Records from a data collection
══════════════════════════════

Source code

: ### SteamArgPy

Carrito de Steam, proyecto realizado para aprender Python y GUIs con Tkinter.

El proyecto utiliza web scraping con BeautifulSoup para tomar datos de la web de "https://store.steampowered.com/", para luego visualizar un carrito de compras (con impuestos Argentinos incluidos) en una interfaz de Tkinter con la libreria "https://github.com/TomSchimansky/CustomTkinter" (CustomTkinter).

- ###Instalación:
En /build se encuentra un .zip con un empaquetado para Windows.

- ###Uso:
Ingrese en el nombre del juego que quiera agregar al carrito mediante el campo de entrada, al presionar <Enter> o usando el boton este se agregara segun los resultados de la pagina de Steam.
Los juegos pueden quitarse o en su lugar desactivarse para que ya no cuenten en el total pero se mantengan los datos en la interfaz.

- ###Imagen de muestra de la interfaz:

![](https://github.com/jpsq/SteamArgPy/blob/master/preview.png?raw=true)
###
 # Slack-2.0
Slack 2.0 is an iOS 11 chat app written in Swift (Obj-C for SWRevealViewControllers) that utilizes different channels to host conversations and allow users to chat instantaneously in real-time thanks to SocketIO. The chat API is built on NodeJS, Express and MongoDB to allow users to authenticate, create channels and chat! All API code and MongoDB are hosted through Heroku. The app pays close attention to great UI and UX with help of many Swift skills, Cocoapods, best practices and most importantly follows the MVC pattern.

══════════════════════════════

**Your instructions:**
Each line in the records above must be returned exactly as it stands.

**Task solution:**
Source code

: ### SteamArgPy

Carrito de Steam, proyecto realizado para aprender Python y GUIs con Tkinter.

El proyecto utiliza web scraping con BeautifulSoup para tomar datos de la web de "https://store.steampowered.com/", para luego visualizar un carrito de compras (con impuestos Argentinos incluidos) en una interfaz de Tkinter con la libreria "https://github.com/TomSchimansky/CustomTkinter" (CustomTkinter).

- ###Instalación:
En /build se encuentra un .zip con un empaquetado para Windows.

- ###Uso:
Ingrese en el nombre del juego que quiera agregar al carrito mediante el campo de entrada, al presionar <Enter> o usando el boton este se agregara segun los resultados de la pagina de Steam.
Los juegos pueden quitarse o en su lugar desactivarse para que ya no cuenten en el total pero se mantengan los datos en la interfaz.

- ###Imagen de muestra de la interfaz:

![](https://github.com/jpsq/SteamArgPy/blob/master/preview.png?raw=true)
###
 # Slack-2.0
Slack 2.0 is an iOS 11 chat app written in Swift (Obj-C for SWRevealViewControllers) that utilizes different channels to host conversations and allow users to chat instantaneously in real-time thanks to SocketIO. The chat API is built on NodeJS, Express and MongoDB to allow users to authenticate, create channels and chat! All API code and MongoDB are hosted through Heroku. The app pays close attention to great UI and UX with help of many Swift skills, Cocoapods, best practices and most importantly follows the MVC pattern.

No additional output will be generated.